REQUIREMENT: This task calls for copying every line of the records that includes the word "ranking".

RECORD EXTRACTS:
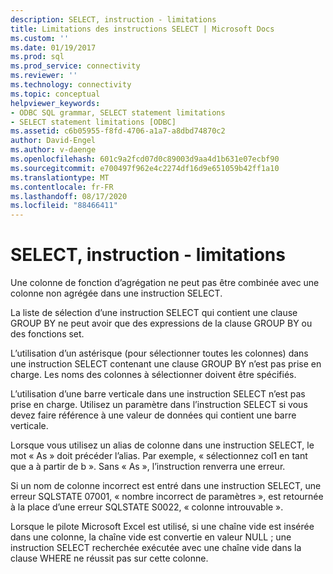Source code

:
 ```yaml
---
description: SELECT, instruction - limitations
title: Limitations des instructions SELECT | Microsoft Docs
ms.custom: ''
ms.date: 01/19/2017
ms.prod: sql
ms.prod_service: connectivity
ms.reviewer: ''
ms.technology: connectivity
ms.topic: conceptual
helpviewer_keywords:
- ODBC SQL grammar, SELECT statement limitations
- SELECT statement limitations [ODBC]
ms.assetid: c6b05955-f8fd-4706-a1a7-a8dbd74870c2
author: David-Engel
ms.author: v-daenge
ms.openlocfilehash: 601c9a2fcd07d0c89003d9aa4d1b631e07ecbf90
ms.sourcegitcommit: e700497f962e4c2274df16d9e651059b42ff1a10
ms.translationtype: MT
ms.contentlocale: fr-FR
ms.lasthandoff: 08/17/2020
ms.locfileid: "88466411"
---
```

# <a name="select-statement-limitations"></a>SELECT, instruction - limitations
Une colonne de fonction d’agrégation ne peut pas être combinée avec une colonne non agrégée dans une instruction SELECT.  
  
 La liste de sélection d’une instruction SELECT qui contient une clause GROUP BY ne peut avoir que des expressions de la clause GROUP BY ou des fonctions set.  
  
 L’utilisation d’un astérisque (pour sélectionner toutes les colonnes) dans une instruction SELECT contenant une clause GROUP BY n’est pas prise en charge. Les noms des colonnes à sélectionner doivent être spécifiés.  
  
 L’utilisation d’une barre verticale dans une instruction SELECT n’est pas prise en charge. Utilisez un paramètre dans l’instruction SELECT si vous devez faire référence à une valeur de données qui contient une barre verticale.  
  
 Lorsque vous utilisez un alias de colonne dans une instruction SELECT, le mot « As » doit précéder l’alias. Par exemple, « sélectionnez col1 en tant que a à partir de b ». Sans « As », l’instruction renverra une erreur.  
  
 Si un nom de colonne incorrect est entré dans une instruction SELECT, une erreur SQLSTATE 07001, « nombre incorrect de paramètres », est retournée à la place d’une erreur SQLSTATE S0022, « colonne introuvable ».  
  
 Lorsque le pilote Microsoft Excel est utilisé, si une chaîne vide est insérée dans une colonne, la chaîne vide est convertie en valeur NULL ; une instruction SELECT recherchée exécutée avec une chaîne vide dans la clause WHERE ne réussit pas sur cette colonne.
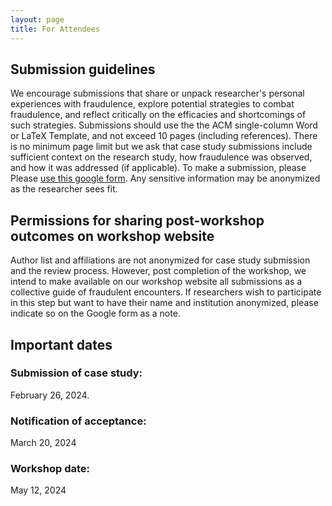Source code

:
 ```yaml
---
layout: page
title: For Attendees
---
```

## Submission guidelines
We encourage submissions that share or unpack researcher's personal experiences with fraudulence, explore potential strategies to combat fraudulence, and reflect critically on
the efficacies and shortcomings of such strategies. Submissions should use the the ACM single-column Word or LaTeX Template, and not exceed 10 pages (including references). There is no minimum page limit but we ask that case study submissions include sufficient context on the research study, how fraudulence was observed, and how it was addressed (if applicable). To make a submission, please  Please [use this google form](https://forms.gle/u2egyAo4wjZMNS6QA). Any sensitive information may be anonymized as the researcher sees fit.

## Permissions for sharing post-workshop outcomes on workshop website
Author list and affiliations are not anonymized for case study submission and the review process. However, post completion of the workshop, we intend to make available on our workshop website all submissions as a collective guide of fraudulent encounters. If researchers wish to participate in this step but want to have their name and institution anonymized, please indicate so on the Google form as a note.

## Important dates
### Submission of case study: 
February 26, 2024. 
### Notification of acceptance: 
March 20, 2024
### Workshop date: 
May 12, 2024
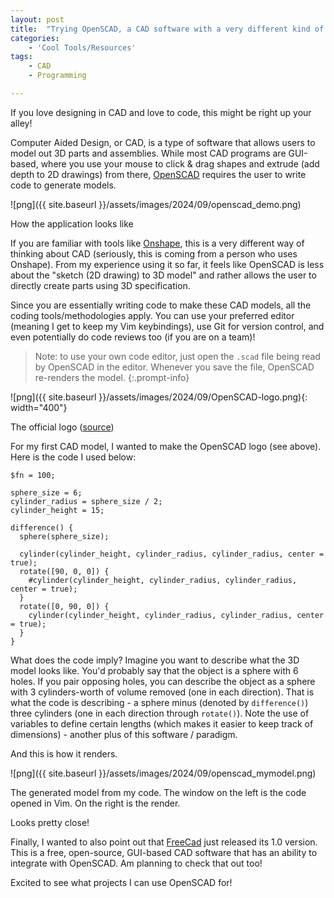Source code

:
```yaml
---
layout: post
title:  "Trying OpenSCAD, a CAD software with a very different kind of interface"
categories:
    - 'Cool Tools/Resources'
tags:
    - CAD
    - Programming

---
```


If you love designing in CAD and love to code, this might be right up your alley!

Computer Aided Design, or CAD, is a type of software that allows users to model out 3D parts and assemblies.  While most CAD programs are GUI-based, where you use your mouse to click & drag shapes and extrude (add depth to 2D drawings) from there, [OpenSCAD](https://openscad.org/) requires the user to write code to generate models.

![png]({{ site.baseurl }}/assets/images/2024/09/openscad_demo.png)
<figcaption>How the application looks like</figcaption>


If you are familiar with tools like [Onshape](https://www.onshape.com/), this is a very different way of thinking about CAD (seriously, this is coming from a person who uses Onshape).  From my experience using it so far, it feels like OpenSCAD is less about the "sketch (2D drawing) to 3D model" and rather allows the user to directly create parts using 3D specification.

Since you are essentially writing code to make these CAD models, all the coding tools/methodologies apply.  You can use your preferred editor (meaning I get to keep my Vim keybindings), use Git for version control, and even potentially do code reviews too (if you are on a team)!

> Note: to use your own code editor, just open the `.scad` file being read by OpenSCAD in the editor.  Whenever you save the file, OpenSCAD re-renders the model.
{:.prompt-info}

![png]({{ site.baseurl }}/assets/images/2024/09/OpenSCAD-logo.png){: width="400"}
<figcaption>The official logo (<a href="https://commons.wikimedia.org/wiki/File:OpenSCAD-logo.png">source</a>)</figcaption>


For my first CAD model, I wanted to make the OpenSCAD logo (see above).  Here is the code I used below:

```text
$fn = 100;

sphere_size = 6;
cylinder_radius = sphere_size / 2;
cylinder_height = 15;

difference() {
  sphere(sphere_size);
  
  cylinder(cylinder_height, cylinder_radius, cylinder_radius, center = true);
  rotate([90, 0, 0]) {
    #cylinder(cylinder_height, cylinder_radius, cylinder_radius, center = true);
  }
  rotate([0, 90, 0]) {
    cylinder(cylinder_height, cylinder_radius, cylinder_radius, center = true);
  }
}
```

What does the code imply?  Imagine you want to describe what the 3D model looks like.  You'd probably say that the object is a sphere with 6 holes.  If you pair opposing holes, you can describe the object as a sphere with 3 cylinders-worth of volume removed (one in each direction).  That is what the code is describing - a sphere minus (denoted by `difference()`) three cylinders (one in each direction through `rotate()`).  Note the use of variables to define certain lengths (which makes it easier to keep track of dimensions) - another plus of this software / paradigm.

And this is how it renders.

![png]({{ site.baseurl }}/assets/images/2024/09/openscad_mymodel.png)
<figcaption>The generated model from my code. The window on the left is the code opened in Vim. On the right is the render.</figcaption>


Looks pretty close!


Finally, I wanted to also point out that [FreeCad](https://www.freecad.org/) just released its 1.0 version.  This is a free, open-source, GUI-based CAD software that has an ability to integrate with OpenSCAD.  Am planning to check that out too!

Excited to see what projects I can use OpenSCAD for!
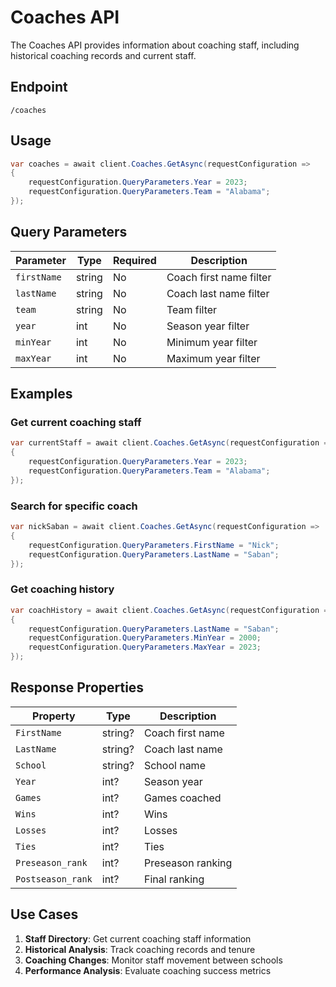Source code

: # Coaches API

The Coaches API provides information about coaching staff, including historical coaching records and current staff.

## Endpoint

`/coaches`

## Usage

```csharp
var coaches = await client.Coaches.GetAsync(requestConfiguration =>
{
    requestConfiguration.QueryParameters.Year = 2023;
    requestConfiguration.QueryParameters.Team = "Alabama";
});
```

## Query Parameters

| Parameter | Type | Required | Description |
|-----------|------|----------|-------------|
| `firstName` | string | No | Coach first name filter |
| `lastName` | string | No | Coach last name filter |
| `team` | string | No | Team filter |
| `year` | int | No | Season year filter |
| `minYear` | int | No | Minimum year filter |
| `maxYear` | int | No | Maximum year filter |

## Examples

### Get current coaching staff

```csharp
var currentStaff = await client.Coaches.GetAsync(requestConfiguration =>
{
    requestConfiguration.QueryParameters.Year = 2023;
    requestConfiguration.QueryParameters.Team = "Alabama";
});
```

### Search for specific coach

```csharp
var nickSaban = await client.Coaches.GetAsync(requestConfiguration =>
{
    requestConfiguration.QueryParameters.FirstName = "Nick";
    requestConfiguration.QueryParameters.LastName = "Saban";
});
```

### Get coaching history

```csharp
var coachHistory = await client.Coaches.GetAsync(requestConfiguration =>
{
    requestConfiguration.QueryParameters.LastName = "Saban";
    requestConfiguration.QueryParameters.MinYear = 2000;
    requestConfiguration.QueryParameters.MaxYear = 2023;
});
```

## Response Properties

| Property | Type | Description |
|----------|------|-------------|
| `FirstName` | string? | Coach first name |
| `LastName` | string? | Coach last name |
| `School` | string? | School name |
| `Year` | int? | Season year |
| `Games` | int? | Games coached |
| `Wins` | int? | Wins |
| `Losses` | int? | Losses |
| `Ties` | int? | Ties |
| `Preseason_rank` | int? | Preseason ranking |
| `Postseason_rank` | int? | Final ranking |

## Use Cases

1. **Staff Directory**: Get current coaching staff information
2. **Historical Analysis**: Track coaching records and tenure
3. **Coaching Changes**: Monitor staff movement between schools
4. **Performance Analysis**: Evaluate coaching success metrics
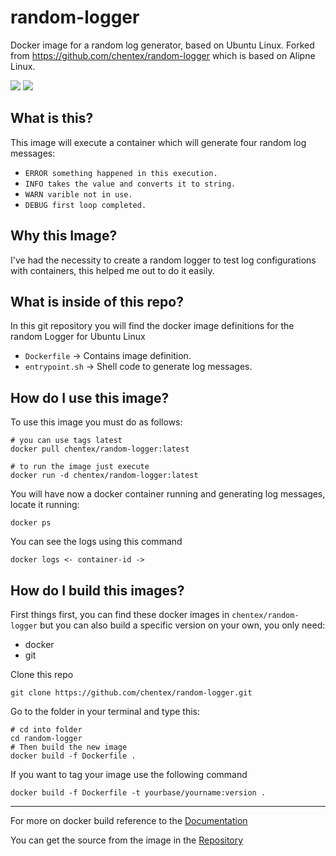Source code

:# random-logger

Docker image for a random log generator, based on Ubuntu Linux. Forked from https://github.com/chentex/random-logger which is based on Alipne Linux.

[![](https://images.microbadger.com/badges/version/chentex/random-logger.svg)](https://microbadger.com/images/chentex/random-logger "Get your own version badge on microbadger.com")
[![](https://images.microbadger.com/badges/image/chentex/random-logger.svg)](https://microbadger.com/images/chentex/random-logger "Get your own image badge on microbadger.com")

## What is this?
This image will execute a container which will generate four random log messages:
* `ERROR something happened in this execution.`
* `INFO takes the value and converts it to string.`
* `WARN varible not in use.`
* `DEBUG first loop completed.`

## Why this Image?
I've had the necessity to create a random logger to test log configurations with containers, this helped me out to do it easily.

## What is inside of this repo?
In this git repository you will find the docker image definitions for the random Logger for Ubuntu Linux

* `Dockerfile` -> Contains image definition.
* `entrypoint.sh` -> Shell code to generate log messages.

## How do I use this image?
To use this image you must do as follows:

```
# you can use tags latest
docker pull chentex/random-logger:latest

# to run the image just execute
docker run -d chentex/random-logger:latest
```

You will have now a docker container running and generating log messages, locate it running:

```
docker ps
```

You can see the logs using this command

```
docker logs <- container-id ->
```

## How do I build this images?
First things first, you can find these docker images in `chentex/random-logger`
but you can also build a specific version on your own, you only need:

- docker
- git

Clone this repo

`git clone https://github.com/chentex/random-logger.git`

Go to the folder in your terminal and type this:

```
# cd into folder
cd random-logger
# Then build the new image
docker build -f Dockerfile .
```

If you want to tag your image use the following command

```
docker build -f Dockerfile -t yourbase/yourname:version .
```
---
For more on docker build reference to the [Documentation](https://docs.docker.com/engine/reference/commandline/build/)

You can get the source from the image in the [Repository](https://github.com/chentex/random-logger)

SOLUTION:
| `Preseason_rank` | int? | Preseason ranking |
| `Postseason_rank` | int? | Final ranking |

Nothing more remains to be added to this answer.